A Stolen History: the REAL Story of the Suffrage Movement.

 Women are receiving “less pay than man for the same kind and quality of work,” suffragist Matilda Joslyn Gage charged in the 1850’s when feminists demanded “equal pay for equal work.”

 170 years ago women made half the wages of men; today we make a little over 75%. Will it take us another 170 years to reach pay equity?  


Conservative Christians aligned with the American Medical Association to pass laws in the 1870’s imprisoning anyone educating about birth control or giving abortions. Elizabeth Cady Stanton believed in a “woman's right to become a mother or not as her desire, judgment and conscience may dictate...to be absolute sovereign of herself”. Progressive suffragists Stanton and Gage believed in the rights of the unborn, and the most sacred right, the most important one, they said, is the right to be wanted and chosen. Only if the woman decides, they made clear,  is that possible.  

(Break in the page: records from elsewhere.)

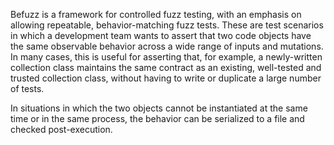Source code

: Befuzz is a framework for controlled fuzz testing, with an emphasis on allowing
repeatable, behavior-matching fuzz tests.  These are test scenarios in which
a development team wants to assert that two code objects have the same observable
behavior across a wide range of inputs and mutations.  In many cases, this is
useful for asserting that, for example, a newly-written collection class 
maintains the same contract as an existing, well-tested and trusted collection
class, without having to write or duplicate a large number of tests.

In situations in which the two objects cannot be instantiated at the same time
or in the same process, the behavior can be serialized to a file and checked
post-execution.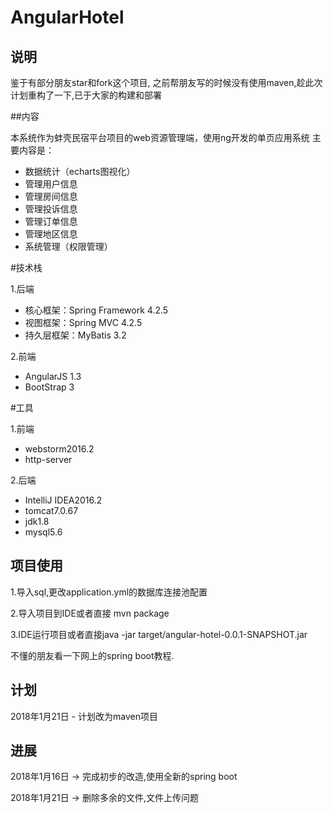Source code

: # AngularHotel

## 说明
鉴于有部分朋友star和fork这个项目,
之前帮朋友写的时候没有使用maven,趁此次计划重构了一下,已于大家的构建和部署


##内容

本系统作为蚌壳民宿平台项目的web资源管理端，使用ng开发的单页应用系统
主要内容是：

 * 数据统计（echarts图视化）
 * 管理用户信息
 * 管理房间信息
 * 管理投诉信息
 * 管理订单信息
 * 管理地区信息
 * 系统管理（权限管理）
    
    
#技术栈

1.后端
* 核心框架：Spring Framework 4.2.5
* 视图框架：Spring MVC 4.2.5
* 持久层框架：MyBatis 3.2

2.前端
* AngularJS 1.3
* BootStrap 3


#工具

1.前端
* webstorm2016.2
* http-server

2.后端
* IntelliJ IDEA2016.2
* tomcat7.0.67
* jdk1.8
* mysql5.6

## 项目使用
1.导入sql,更改application.yml的数据库连接池配置

2.导入项目到IDE或者直接 mvn package

3.IDE运行项目或者直接java -jar target/angular-hotel-0.0.1-SNAPSHOT.jar

不懂的朋友看一下网上的spring boot教程.

## 计划

2018年1月21日 - 计划改为maven项目

## 进展

2018年1月16日 -> 完成初步的改造,使用全新的spring boot

2018年1月21日 -> 删除多余的文件,文件上传问题










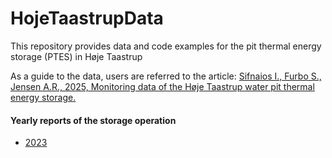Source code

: # HojeTaastrupData
This repository provides data and code examples for the pit thermal energy storage (PTES) in Høje Taastrup

As a guide to the data, users are referred to the article: [Sifnaios I., Furbo S., Jensen A.R., 2025, Monitoring data of the Høje Taastrup water pit thermal energy storage.](https://www.sciencedirect.com/science/article/pii/S235234092500037X)


#### Yearly reports of the storage operation
* [2023](https://orbit.dtu.dk/en/publications/h%C3%B8je-taastrup-pit-thermal-energy-storage-2023-measurement-report)
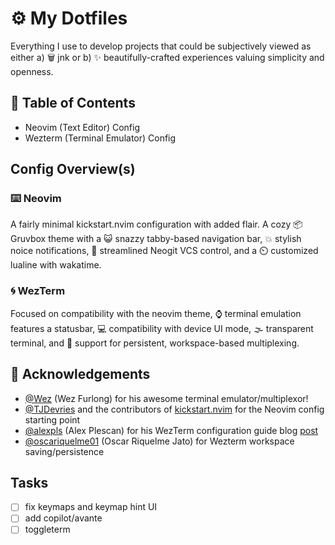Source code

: # ⚙️ My Dotfiles

Everything I use to develop projects that could be subjectively viewed as either a) 🗑️ jnk or b) ✨ beautifully-crafted experiences valuing simplicity and openness. 

## 📖 Table of Contents

- Neovim (Text Editor) Config
- Wezterm (Terminal Emulator) Config

## Config Overview(s)

### ⌨️ Neovim

A fairly minimal kickstart.nvim configuration with added flair. A cozy 📦 Gruvbox theme with a 😺 snazzy tabby-based navigation bar, 💥 stylish noice notifications, 💽 streamlined Neogit VCS control, and a ⏲️ customized lualine with wakatime. 

### 🌀 WezTerm

Focused on compatibility with the neovim theme, ⌚ terminal emulation features a statusbar, 💻 compatibility with device UI mode, 🌫️ transparent terminal, and 💾 support for persistent, workspace-based multiplexing.

## 🙌 Acknowledgements

- [@Wez](https://github.com/wez) (Wez Furlong) for his awesome terminal emulator/multiplexor!
- [@TJDevries](https://github.com/tjdevries) and the contributors of [kickstart.nvim](https://github.com/nvim-lua/kickstart.nvim) for the Neovim config starting point
- [@alexpls](https://github.com/alexpls) (Alex Plescan) for his WezTerm configuration guide blog [post](https://alexplescan.com/posts/2024/08/10/wezterm/#configuring-appearance)
- [@oscariquelme01](https://github.com/oscariquelme01) (Oscar Riquelme Jato) for Wezterm workspace saving/persistence

## Tasks

- [ ] fix keymaps and keymap hint UI
- [ ] add copilot/avante
- [ ] toggleterm
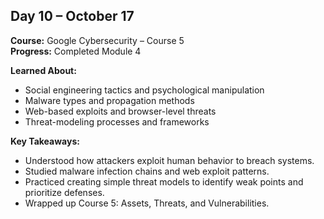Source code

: ## Day 10 – October 17

**Course:** Google Cybersecurity – Course 5  
**Progress:** Completed Module 4  

**Learned About:**  
- Social engineering tactics and psychological manipulation  
- Malware types and propagation methods  
- Web-based exploits and browser-level threats  
- Threat-modeling processes and frameworks  

**Key Takeaways:**  
- Understood how attackers exploit human behavior to breach systems.  
- Studied malware infection chains and web exploit patterns.  
- Practiced creating simple threat models to identify weak points and prioritize defenses.  
- Wrapped up Course 5: Assets, Threats, and Vulnerabilities.  
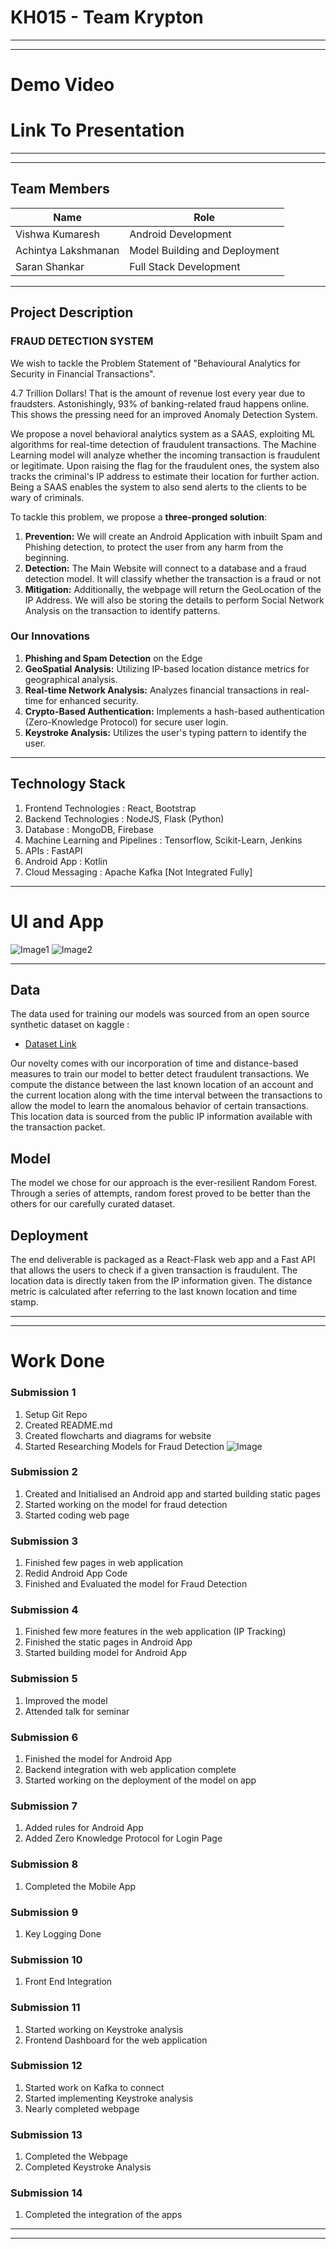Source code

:# KH015 - Team Krypton
***
***
# Demo Video

# Link To Presentation

***
***
## Team Members
| Name                | Role                         |
|---------------------|------------------------------|
| Vishwa Kumaresh     | Android Development          |
| Achintya Lakshmanan | Model Building and Deployment |
| Saran Shankar       | Full Stack Development       |

***
## Project Description
### **FRAUD DETECTION SYSTEM**
We wish to tackle the Problem Statement of "Behavioural Analytics for Security in Financial Transactions".

4.7 Trillion Dollars! That is the amount of revenue lost every year due to fraudsters. Astonishingly, 93% of banking-related fraud happens online. This shows the pressing need for an improved Anomaly Detection System. 

We propose a novel behavioral analytics system as a SAAS, exploiting ML algorithms for real-time detection of fraudulent transactions. The Machine Learning model will analyze whether the incoming transaction is fraudulent or legitimate. Upon raising the flag for the fraudulent ones, the system also tracks the criminal's IP address to estimate their location for further action. Being a SAAS enables the system to also send alerts to the clients to be wary of  criminals.

To tackle this problem, we propose a **three-pronged solution**: 
1. **Prevention:** We will create an Android Application with inbuilt Spam and Phishing detection, to protect the user from any harm from the beginning. 
2. **Detection:** The Main Website will connect to a database and a fraud detection model. It will classify whether the transaction is a fraud or not 
3. **Mitigation:** Additionally, the webpage will return the GeoLocation of the IP Address. We will also be storing the details to perform Social Network Analysis on the transaction to identify patterns. 

### Our Innovations
1. **Phishing and Spam Detection** on the Edge
2. **GeoSpatial Analysis:** Utilizing IP-based location distance metrics for geographical analysis. 
3. **Real-time Network Analysis:** Analyzes financial transactions in real-time for enhanced security. 
4. **Crypto-Based Authentication:** Implements a hash-based authentication (Zero-Knowledge Protocol) for secure user login. 
5. **Keystroke Analysis:** Utilizes the user's typing pattern to identify the user.

***
## Technology Stack
1. Frontend Technologies : React, Bootstrap 
2. Backend Technologies : NodeJS, Flask (Python) 
3. Database : MongoDB, Firebase 
4. Machine Learning and Pipelines : Tensorflow, Scikit-Learn, Jenkins 
5. APIs : FastAPI
6. Android App : Kotlin
7. Cloud Messaging : Apache Kafka [Not Integrated Fully]

***
# UI and App
![Image1](https://github.com/Vishwa-docs/KH015_Krypton-Kochi_Hackathon/blob/main/Resources/Spam%20App.jpg)
![Image2](https://github.com/Vishwa-docs/KH015_Krypton-Kochi_Hackathon/blob/main/Resources/WhatsApp%20Image%202024-02-04%20at%2015.19.31.jpeg)

***
## Data

The data used for training our models was sourced from an open source synthetic dataset on kaggle :

- [Dataset Link](https://www.kaggle.com/datasets/kartik2112/fraud-detection/data)

Our novelty comes with our incorporation of time and distance-based measures to train our model to better detect fraudulent transactions. We compute the distance between the last known location of an account and the current location along with the time interval between the transactions to allow the model to learn the anomalous behavior of certain transactions. This location data is sourced from the public IP information available with the transaction packet.

## Model

The model we chose for our approach is the ever-resilient Random Forest. Through a series of attempts, random forest proved to be better than the others for our carefully curated dataset.

## Deployment

The end deliverable is packaged as a React-Flask web app and a Fast API that allows the users to check if a given transaction is fraudulent. The location data is directly taken from the IP information given. The distance metric is calculated after referring to the last known location and time stamp.

***
***
# Work Done
### Submission 1
1. Setup Git Repo
2. Created README.md
3. Created flowcharts and diagrams for website
4. Started Researching Models for Fraud Detection
![Image](https://github.com/Vishwa-docs/KH015_Krypton-Kochi_Hackathon/blob/main/Resources/Model%20Design.png)

### Submission 2
1. Created and Initialised an Android app and started building static pages
2. Started working on the model for fraud detection
3. Started coding web page

### Submission 3
1. Finished few pages in web application
2. Redid Android App Code
3. Finished and Evaluated the model for Fraud Detection

### Submission 4
1. Finished few more features in the web application (IP Tracking)
2. Finished the static pages in Android App
3. Started building model for Android App

### Submission 5
1. Improved the model
2. Attended talk for seminar

### Submission 6
1. Finished the model for Android App
2. Backend integration with web application complete
3. Started working on the deployment of the model on app

### Submission 7
1. Added rules for Android App
2. Added Zero Knowledge Protocol for Login Page

### Submission 8
1. Completed the Mobile App

### Submission 9
1. Key Logging Done

### Submission 10
1. Front End Integration

### Submission 11
1. Started working on Keystroke analysis
2. Frontend Dashboard for the web application

### Submission 12
1. Started work on Kafka to connect
2. Started implementing Keystroke analysis
3. Nearly completed webpage

### Submission 13
1. Completed the Webpage
2. Completed Keystroke Analysis

### Submission 14
1. Completed the integration of the apps


***
***
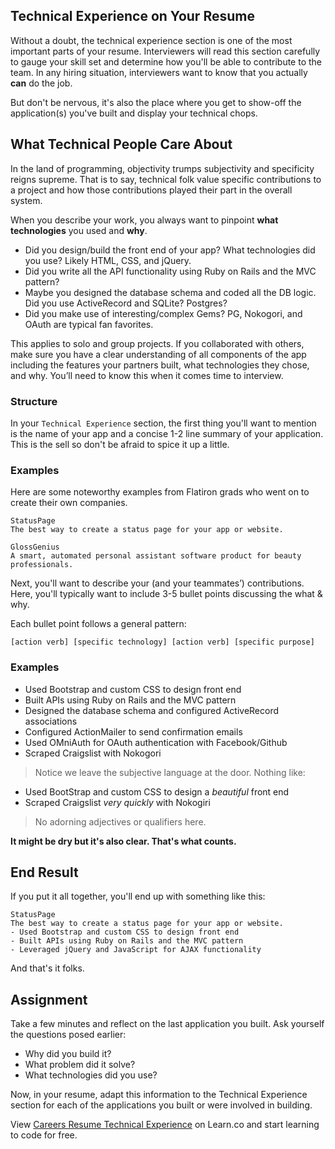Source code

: ## Technical Experience on Your Resume 

Without a doubt, the technical experience section is one of the most important parts of your resume. Interviewers will read this section carefully to gauge your skill set and determine how you'll be able to contribute to the team. In any hiring situation, interviewers want to know that you actually **can** do the job.

But don't be nervous, it's also the place where you get to show-off the application(s) you've built and display your technical chops.

## What Technical People Care About

In the land of programming, objectivity trumps subjectivity and specificity reigns supreme. That is to say, technical folk value specific contributions to a project and how those contributions played their part in the overall system.

When you describe your work, you always want to pinpoint **what technologies** you used and **why**. 

- Did you design/build the front end of your app? What technologies did you use? Likely HTML, CSS, and jQuery.
- Did you write all the API functionality using Ruby on Rails and the MVC pattern?
- Maybe you designed the database schema and coded all the DB logic. Did you use ActiveRecord and SQLite? Postgres?
- Did you make use of interesting/complex Gems? PG, Nokogori, and OAuth are typical fan favorites.

This applies to solo and group projects. If you collaborated with others, make sure you have a clear understanding of all components of the app including the features your partners built, what technologies they chose, and why. You’ll need to know this when it comes time to interview.

### Structure

In your `Technical Experience` section, the first thing you'll want to mention is the name of your app and a concise 1-2 line summary of your application. This is the sell so don't be afraid to spice it up a little.

### Examples
Here are some noteworthy examples from Flatiron grads who went on to create their own companies.

    StatusPage
    The best way to create a status page for your app or website. 
    
    GlossGenius 
    A smart, automated personal assistant software product for beauty professionals.
    
Next, you'll want to describe your (and your teammates’) contributions. Here, you'll typically want to include 3-5 bullet points discussing the what & why. 

Each bullet point follows a general pattern:
    
    [action verb] [specific technology] [action verb] [specific purpose]
    
### Examples

- Used Bootstrap and custom CSS to design front end
- Built APIs using Ruby on Rails and the MVC pattern
- Designed the database schema and configured ActiveRecord associations
- Configured ActionMailer to send confirmation emails
- Used OMniAuth for OAuth authentication with Facebook/Github
- Scraped Craigslist with Nokogori

> Notice we leave the subjective language at the door. Nothing like:

- Used BootStrap and custom CSS to design a *beautiful* front end
- Scraped Craigslist *very quickly* with Nokogiri

> No adorning adjectives or qualifiers here. 

**It might be dry but it's also clear. That's what counts.**

## End Result

If you put it all together, you'll end up with something like this:

    StatusPage
    The best way to create a status page for your app or website.
    - Used Bootstrap and custom CSS to design front end
    - Built APIs using Ruby on Rails and the MVC pattern
    - Leveraged jQuery and JavaScript for AJAX functionality

And that's it folks.

## Assignment 

Take a few minutes and reflect on the last application you built. Ask yourself the questions posed earlier:

- Why did you build it?
- What problem did it solve? 
- What technologies did you use?

Now, in your resume, adapt this information to the Technical Experience section for each of the applications you built or were involved in building. 

<p data-visibility='hidden'>View <a href='https://learn.co/lessons/careers-resume-technical-experience'>Careers Resume Technical Experience</a> on Learn.co and start learning to code for free.</p>
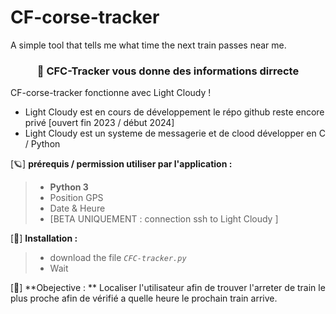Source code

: # CF-corse-tracker
A simple tool that tells me what time the next train passes near me.

<h3 align="center">🦞 CFC-Tracker vous donne des informations dirrecte  </h3>


CF-corse-tracker fonctionne avec Light Cloudy !

- Light Cloudy est en cours de développement le répo github reste encore privé [ouvert fin 2023 / début 2024]
- Light Cloudy est un systeme de messagerie et de clood développer en C / Python

[🪐] **prérequis / permission utiliser par l'application :**

> - **Python 3**
> - Position GPS 
> - Date & Heure
> - [BETA UNIQUEMENT : connection ssh to Light Cloudy ]


[🔑] **Installation :**

> - download the file *`CFC-tracker.py`* 
> - Wait


[🍇] **Obejective : **
Localiser l'utilisateur afin de trouver l'arreter de train le plus proche afin de vérifié a quelle heure le prochain train arrive.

These struggles of women today –and more --were those of our feminist foremothers. Why has that herstory been stolen from us?  

FACT CHECKING FEMINISM

The women’s suffrage movement began in 1848 in Seneca Falls, NY and Susan B. Anthony and Elizabeth Cady Stanton led the fight for the vote until 1920, when women received the right to vote with the 19th amendment.


Is this the story you learned about the women’s suffrage movement? 

Unfortunately, every part of it is wrong. 


1) Indigenous women have had political voice on this land for 1000 years, while 2020 marks 100 years since the constitution added women to legal voters in the United States.


2) Women voted in the colonies. They lost the right after the revolution when states made it illegal for women – and African American men – to vote. 


3) Black and white women organized anti-slavery societies a decade before the Seneca Falls convention, where they learned the essentials of organizing they brought to the women’s rights movement.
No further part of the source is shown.